NOTE: Please don't spend time trying to implement a workaround to read it correctly. If you run into problems like this, get better data or go complain to your local data provider. (I've provided a solution at the bottom of the file.)

(2.4) It's not uncommon for a CSV to lack a header row.

In [14]:
head("bad_sharks/shark_no_header.csv")
"ATLANTIC, NJ",0.36045312881469727,0.36012208461761475,1,0,0,0,1
"BERGEN, NJ",0.42121848464012146,0.3835897445678711,0,1,0,0,1
"BURLINGTON, NJ",0.4130434989929199,0.4256618916988373,0,0,0,0,0
"CAMDEN, NJ",0.3939720094203949,0.4330543875694275,0,0,1,0,1
"CAPE MAY, NJ",0.4350515604019165,0.41938772797584534,1,0,0,0,1
In [15]:
# Read in the file using the default parameters. Describe what goes wrong in a comment.
In [16]:
# Read in the file correctly by specifying the fieldnames parameter. 

sharks_header = ['county', 'wilson1912', 'wilson1916', 'beach', 'machine', 'mayhew', 'attack', 'coastal']
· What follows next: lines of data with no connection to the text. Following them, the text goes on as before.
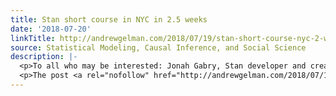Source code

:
 ```yaml
---
title: Stan short course in NYC in 2.5 weeks
date: '2018-07-20'
linkTitle: http://andrewgelman.com/2018/07/19/stan-short-course-nyc-2-weeks/
source: Statistical Modeling, Causal Inference, and Social Science
description: |-
  <p>To all who may be interested: Jonah Gabry, Stan developer and creator of ShinyStan, will be giving a short course downtown, from 6-8 Aug. Details here. Jonah has taught Stan courses before, and he knows what he&#8217;s doing.</p>
  <p>The post <a rel="nofollow" href="http://andrewgelman.com/2018/07/19/stan-short-course-nyc-2-weeks/">Stan short course in NYC in 2.5 weeks</a> appeared first on <a rel="nofollow" href="http://andrewgelman.com">Statistical Modeling, Causal Inference, and Social Scie
---
```

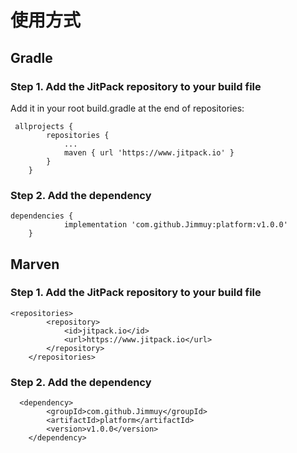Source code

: # 使用方式

## Gradle

### Step 1. Add the JitPack repository to your build file
Add it in your root build.gradle at the end of repositories:
```
 allprojects {
		repositories {
			...
			maven { url 'https://www.jitpack.io' }
		}
	}
```
	
### Step 2. Add the dependency
```
dependencies {
	        implementation 'com.github.Jimmuy:platform:v1.0.0'
	}
```
## Marven
### Step 1. Add the JitPack repository to your build file
```
<repositories>
		<repository>
		    <id>jitpack.io</id>
		    <url>https://www.jitpack.io</url>
		</repository>
	</repositories>
```
### Step 2. Add the dependency
```
  <dependency>
	    <groupId>com.github.Jimmuy</groupId>
	    <artifactId>platform</artifactId>
	    <version>v1.0.0</version>
	</dependency>
```
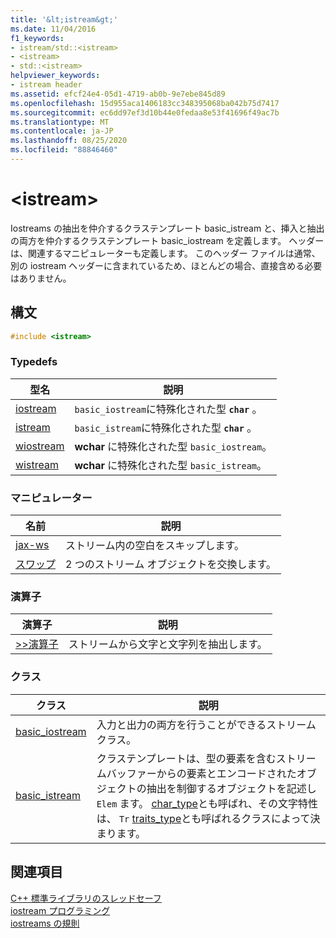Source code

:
 ```yaml
---
title: '&lt;istream&gt;'
ms.date: 11/04/2016
f1_keywords:
- istream/std::<istream>
- <istream>
- std::<istream>
helpviewer_keywords:
- istream header
ms.assetid: efcf24e4-05d1-4719-ab0b-9e7ebe845d89
ms.openlocfilehash: 15d955aca1406183cc348395068ba042b75d7417
ms.sourcegitcommit: ec6dd97ef3d10b44e0fedaa8e53f41696f49ac7b
ms.translationtype: MT
ms.contentlocale: ja-JP
ms.lasthandoff: 08/25/2020
ms.locfileid: "88846460"
---
```

# <a name="ltistreamgt"></a>&lt;istream&gt;

Iostreams の抽出を仲介するクラステンプレート basic_istream と、挿入と抽出の両方を仲介するクラステンプレート basic_iostream を定義します。 ヘッダーは、関連するマニピュレーターも定義します。 このヘッダー ファイルは通常、別の iostream ヘッダーに含まれているため、ほとんどの場合、直接含める必要はありません。

## <a name="syntax"></a>構文

```cpp
#include <istream>
```

### <a name="typedefs"></a>Typedefs

|型名|説明|
|-|-|
|[iostream](../standard-library/istream-typedefs.md#iostream)|`basic_iostream`に特殊化された型 **`char`** 。|
|[istream](../standard-library/istream-typedefs.md#istream)|`basic_istream`に特殊化された型 **`char`** 。|
|[wiostream](../standard-library/istream-typedefs.md#wiostream)|**wchar** に特殊化された型 `basic_iostream`。|
|[wistream](../standard-library/istream-typedefs.md#wistream)|**wchar** に特殊化された型 `basic_istream`。|

### <a name="manipulators"></a>マニピュレーター

|名前|説明|
|-|-|
|[jax-ws](../standard-library/istream-functions.md#ws)|ストリーム内の空白をスキップします。|
|[スワップ](../standard-library/istream-functions.md#istream_swap)|2 つのストリーム オブジェクトを交換します。|

### <a name="operators"></a>演算子

|演算子|説明|
|-|-|
|[>>演算子 ](../standard-library/istream-operators.md#op_gt_gt)|ストリームから文字と文字列を抽出します。|

### <a name="classes"></a>クラス

|クラス|説明|
|-|-|
|[basic_iostream](../standard-library/basic-iostream-class.md)|入力と出力の両方を行うことができるストリーム クラス。|
|[basic_istream](../standard-library/basic-istream-class.md)|クラステンプレートは、型の要素を含むストリームバッファーからの要素とエンコードされたオブジェクトの抽出を制御するオブジェクトを記述し `Elem` ます。 [char_type](../standard-library/basic-ios-class.md#char_type)とも呼ばれ、その文字特性は、 `Tr` [traits_type](../standard-library/basic-ios-class.md#traits_type)とも呼ばれるクラスによって決まります。|

## <a name="see-also"></a>関連項目

[C++ 標準ライブラリのスレッドセーフ](../standard-library/thread-safety-in-the-cpp-standard-library.md)\
[iostream プログラミング](../standard-library/iostream-programming.md)\
[iostreams の規則](../standard-library/iostreams-conventions.md)
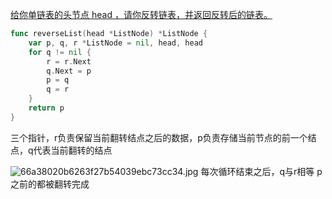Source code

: [给你单链表的头节点 head ，请你反转链表，并返回反转后的链表。](https://leetcode.cn/problems/reverse-linked-list/description/?envType=study-plan-v2&envId=top-100-liked#Popover19-toggle:~:text=%E7%BB%99%E4%BD%A0%E5%8D%95%E9%93%BE%E8%A1%A8%E7%9A%84%E5%A4%B4%E8%8A%82%E7%82%B9%20head%20%EF%BC%8C%E8%AF%B7%E4%BD%A0%E5%8F%8D%E8%BD%AC%E9%93%BE%E8%A1%A8%EF%BC%8C%E5%B9%B6%E8%BF%94%E5%9B%9E%E5%8F%8D%E8%BD%AC%E5%90%8E%E7%9A%84%E9%93%BE%E8%A1%A8%E3%80%82)

```go
func reverseList(head *ListNode) *ListNode {
	var p, q, r *ListNode = nil, head, head
	for q != nil {
		r = r.Next
		q.Next = p
		p = q
		q = r
	}
	return p
}
```
三个指针，r负责保留当前翻转结点之后的数据，p负责存储当前节点的前一个结点，q代表当前翻转的结点

![66a38020b6263f27b54039ebc73cc34.jpg](https://yaaame-1317851743.cos.ap-beijing.myqcloud.com/66a38020b6263f27b54039ebc73cc34.jpg)
每次循环结束之后，q与r相等 p之前的都被翻转完成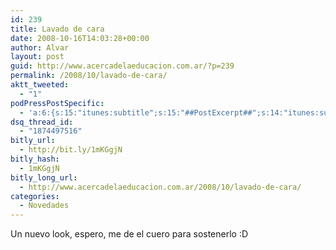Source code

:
 ```yaml
---
id: 239
title: Lavado de cara
date: 2008-10-16T14:03:28+00:00
author: Alvar
layout: post
guid: http://www.acercadelaeducacion.com.ar/?p=239
permalink: /2008/10/lavado-de-cara/
aktt_tweeted:
  - "1"
podPressPostSpecific:
  - 'a:6:{s:15:"itunes:subtitle";s:15:"##PostExcerpt##";s:14:"itunes:summary";s:15:"##PostExcerpt##";s:15:"itunes:keywords";s:17:"##WordPressCats##";s:13:"itunes:author";s:10:"##Global##";s:15:"itunes:explicit";s:7:"Default";s:12:"itunes:block";s:7:"Default";}'
dsq_thread_id:
  - "1874497516"
bitly_url:
  - http://bit.ly/1mKGgjN
bitly_hash:
  - 1mKGgjN
bitly_long_url:
  - http://www.acercadelaeducacion.com.ar/2008/10/lavado-de-cara/
categories:
  - Novedades
---
```

Un nuevo look, espero, me de el cuero para sostenerlo :D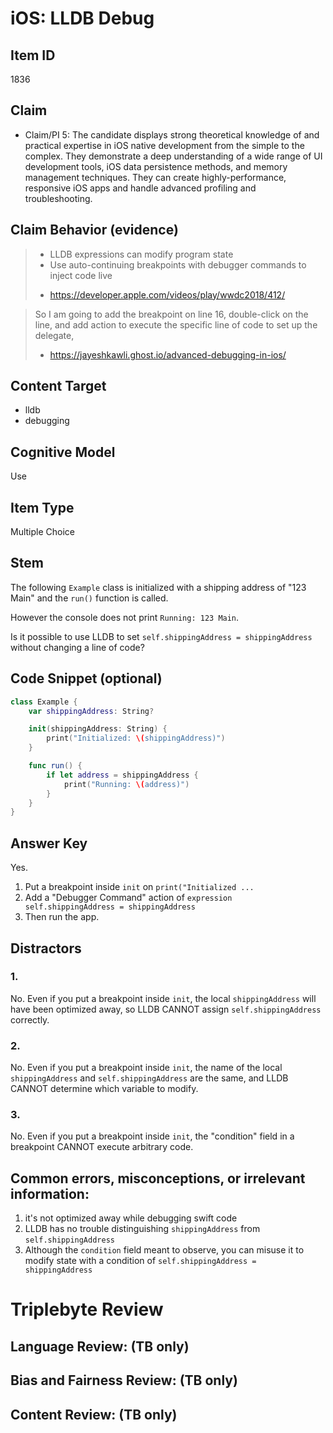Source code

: # iOS: LLDB Debug


## Item ID
1836

## Claim
-   Claim/PI 5: The candidate displays strong theoretical knowledge of and practical expertise in iOS native development from the simple to the complex. They demonstrate a deep understanding of a wide range of UI development tools, iOS data persistence methods, and memory management techniques. They can create highly-performance, responsive iOS apps and handle advanced profiling and troubleshooting.


## Claim Behavior (evidence)

> * LLDB expressions can modify program state
> * Use auto-continuing breakpoints with debugger commands to inject code live
> - https://developer.apple.com/videos/play/wwdc2018/412/

> So I am going to add the breakpoint on line 16, double-click on the line, and add action to execute the specific line of code to set up the delegate,
> - https://jayeshkawli.ghost.io/advanced-debugging-in-ios/


## Content Target
* lldb
* debugging


## Cognitive Model
Use


## Item Type
Multiple Choice


## Stem
The following `Example` class is initialized with a shipping address of "123 Main" and the `run()` function is called.

However the console does not print `Running: 123 Main`.

Is it possible to use LLDB to set `self.shippingAddress = shippingAddress` without changing a line of code?


## Code Snippet (optional)
```swift
class Example {
	var shippingAddress: String?

	init(shippingAddress: String) {
		print("Initialized: \(shippingAddress)")
	}

	func run() {
		if let address = shippingAddress {
			print("Running: \(address)")
		}
	}
}
```


## Answer Key
Yes.
1. Put a breakpoint inside `init` on `print("Initialized ...`
2. Add a "Debugger Command" action of `expression self.shippingAddress = shippingAddress`
3. Then run the app.


## Distractors
### 1.
No.
Even if you put a breakpoint inside `init`, the local `shippingAddress` will have been optimized away, so LLDB CANNOT assign `self.shippingAddress` correctly.


### 2.
No.
Even if you put a breakpoint inside `init`, the name of the local `shippingAddress` and `self.shippingAddress` are the same, and LLDB CANNOT determine which variable to modify.


### 3.
No.
Even if you put a breakpoint inside `init`, the "condition" field in a breakpoint CANNOT execute arbitrary code.


## Common errors, misconceptions, or irrelevant information:
1. it's not optimized away while debugging swift code
2. LLDB has no trouble distinguishing `shippingAddress` from `self.shippingAddress`
3. Although the `condition` field meant to observe, you can misuse it to modify state with a condition of `self.shippingAddress = shippingAddress`


# Triplebyte Review


## Language Review: (TB only)


## Bias and Fairness Review: (TB only)


## Content Review: (TB only)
with open("bad_sharks/shark_no_header.csv", "r") as fin:
    read = csv.DictReader(fin, quotechar='"', fieldnames=sharks_header, delimiter=',')
    df = [line for line in read]
pretty_print(df[0])
OrderedDict([('county', 'ATLANTIC, NJ'),
             ('wilson1912', '0.36045312881469727'),
             ('wilson1916', '0.36012208461761475'),
             ('beach', '1'),
             ('machine', '0'),
             ('mayhew', '0'),
             ('attack', '0'),
             ('coastal', '1')])

(3.0) Another common format is JSON, as we saw a few weeks ago. When dealing with multiple "rows" of data in JSON, data is often structured one of two ways:

  1. as a list of key-value pairs, e.g., [{row 1}, {row 2}, {row 3}...]. Note the list-like brackets. There may be newlines separating the individual dictionaries, but the key here is the brackets.
  2. as a series of individual JSON objects, one per line. This form would not have the initial [ and would look something like
    {row 1}
    {row 2}
    {row 3}

(3.1) The first of these cases is what the json library is designed for.

In [17]:
head("bad_sharks/shark.json", n=11)
[
{
"county": "ATLANTIC, NJ",
"wilson1912": 0.3605,
"wilson1916": 0.3601,
"beach": 1,
"machine": 0,
"mayhew": 0,
"attack": 0,
"coastal": 1
},

You can use the following syntax inside of a with statement to load the file:

file_content = file_object.read()
df = json.loads(file_content)

In [18]:
# Read in the fully formatted .json file

with open("bad_sharks/shark.json", "r") as fin:
    df = json.load(fin)
pretty_print(df[0])
{'attack': 0,
 'beach': 1,
 'coastal': 1,
 'county': 'ATLANTIC, NJ',
 'machine': 0,
 'mayhew': 0,
 'wilson1912': 0.3605,
 'wilson1916': 0.3601}

(3.2) The second case is more common, but a bit more complicated.

In [19]:
head("bad_sharks/many_sharks.json")
{"county":"ATLANTIC, NJ","wilson1912":0.3605,"wilson1916":0.3601,"beach":1,"machine":0,"mayhew":0,"attack":0,"coastal":1}
{"county":"BERGEN, NJ","wilson1912":0.4212,"wilson1916":0.3836,"beach":0,"machine":1,"mayhew":0,"attack":0,"coastal":1}
{"county":"BURLINGTON, NJ","wilson1912":0.413,"wilson1916":0.4257,"beach":0,"machine":0,"mayhew":0,"attack":0,"coastal":0}
{"county":"CAMDEN, NJ","wilson1912":0.394,"wilson1916":0.4331,"beach":0,"machine":0,"mayhew":1,"attack":0,"coastal":1}
{"county":"CAPE MAY, NJ","wilson1912":0.4351,"wilson1916":0.4194,"beach":1,"machine":0,"mayhew":0,"attack":0,"coastal":1}

You will need to manually loop through the file and call json.loads() on each line.

In [20]:
# Read in the line-by-line formatted .json file

with open("bad_sharks/many_sharks.json", "r") as fin:
    df = []
    for line in fin.readlines():
        row = json.loads(line)
        df.append(row)
pretty_print(df[0])
{'attack': 0,
 'beach': 1,
 'coastal': 1,
 'county': 'ATLANTIC, NJ',
 'machine': 0,
 'mayhew': 0,
 'wilson1912': 0.3605,
 'wilson1916': 0.3601}

(4.0) Got extra time? Feel free to work on loading the data for your own project!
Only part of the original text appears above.